Thursday, March 17, 2011

Rudolph Nureyev

Rudolph Nureyev born 17 March 1938 (d. 1993)

Rudolph Nureyev was the greatest male ballet dancer of his generation - and one of the two most significant of the 20th Century - the other being Nijinsky.

Born on a train somewhere in Siberia in 1938, he was a small, sensitive, somewhat deprived boy, bullied and tormented by the other children. But he had a flair for folk-dancing, and was discovered, taught and encouraged by two exiled ballerinas living in Ufa. His father was less than pleased on his return from the Second World War to discover his son studying ballet - picture a Russian Billy Elliot. His natural ability and an unshakeable self-belief gave him his escape.

Aged 17, he found himself enrolled at the Leningrad Ballet School, where he was brilliant and difficult. In 1958, following graduation he became a soloist with the Kirov Ballet. Having always struggled with the confining rules of the Soviet way of life, he fell foul of the Soviet security regulations while on tour with the Kirov Ballet in Paris in 1961, and rather than be sent back to the USSR, slipped his minders at the airport in Paris and sought political asylum in France - his 'great leap to freedom'.

Tried and convicted of treason in his absence, he spent the rest of his life fearing kidnap or assassination, for his defection had made headlines around the world and a superstar of the young Nureyev. His family, friends and teachers back home paid the price for his freedom.
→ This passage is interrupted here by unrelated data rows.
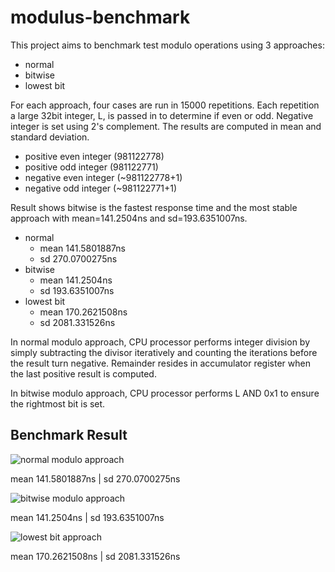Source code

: # modulus-benchmark

This project aims to benchmark test modulo operations using 3 approaches:
* normal
* bitwise
* lowest bit

For each approach, four cases are run in 15000 repetitions. Each repetition a large 32bit integer, L, is passed in to determine if even or odd. Negative integer is set using 2's complement. The results are computed in mean and standard deviation.
* positive even integer (981122778)
* positive odd integer (981122771)
* negative even integer (~981122778+1)
* negative odd integer (~981122771+1)

Result shows bitwise is the fastest response time and the most stable approach with mean=141.2504ns and sd=193.6351007ns.
* normal
  * mean 141.5801887ns
  * sd 270.0700275ns
* bitwise
  * mean 141.2504ns
  * sd 193.6351007ns
* lowest bit
  * mean 170.2621508ns
  * sd 2081.331526ns

In normal modulo approach, CPU processor performs integer division by simply subtracting the divisor iteratively and counting the iterations before the result turn negative. Remainder resides in accumulator register when the last positive result is computed.

In bitwise modulo approach, CPU processor performs L AND 0x1 to ensure the rightmost bit is set.

## Benchmark Result
![normal modulo approach](https://docs.google.com/spreadsheets/d/e/2PACX-1vS7f9yvj6Qn7yFXI6iOthRmuqQX4gXVF5khYj9RL-acvnJiTK5sehcnEkkdoZVwi2Ibcp5WuuSPok3E/pubchart?oid=1442758449&format=image)

mean 141.5801887ns | sd 270.0700275ns

![bitwise modulo approach](https://docs.google.com/spreadsheets/d/e/2PACX-1vS7f9yvj6Qn7yFXI6iOthRmuqQX4gXVF5khYj9RL-acvnJiTK5sehcnEkkdoZVwi2Ibcp5WuuSPok3E/pubchart?oid=1206893043&format=image)

mean 141.2504ns | sd 193.6351007ns

![lowest bit approach](https://docs.google.com/spreadsheets/d/e/2PACX-1vS7f9yvj6Qn7yFXI6iOthRmuqQX4gXVF5khYj9RL-acvnJiTK5sehcnEkkdoZVwi2Ibcp5WuuSPok3E/pubchart?oid=1506003768&format=image)

mean 170.2621508ns | sd 2081.331526ns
His physical beauty, extraordinarily athletic and sexual dance persona, and bags of Russian charm, made him a leading light in the glittering world of international cafe society. But his passport to lasting success was the way he transformed the role of the male ballet dancer, much as Nijinsky had done years before - the solo male again became electric and thrilling.

He became a soloist with the London Royal Ballet, the Chicago Opera Ballet and the Paris Opera Ballet, as well as forming his own touring companies and achieving great success as an artistic director and choreographer - particularly re-energising the established classics such as Giselle, Swan Lake, The Nutcracker and Romeo & Juliet.

His partnership with Margot Fonteyn [pictured] made both their stars burn brighter. His dancing career was long and he toured the world extensively, raising the profile of ballet and his own central role as its most shining star.

Nureyev's other significance was his openness about his own sexuality - ballet was ironically very closeted because of its effeminate image. Because he made no effort to appear heterosexual and yet was an incredibly athletic and male performer, he was able to explore and express roles without restrictions, which gave a depth not only to his performances but to the range of artistic expression for other male dancers. This openness however, may have had much to do with his extreme arrogance and super-sized ego.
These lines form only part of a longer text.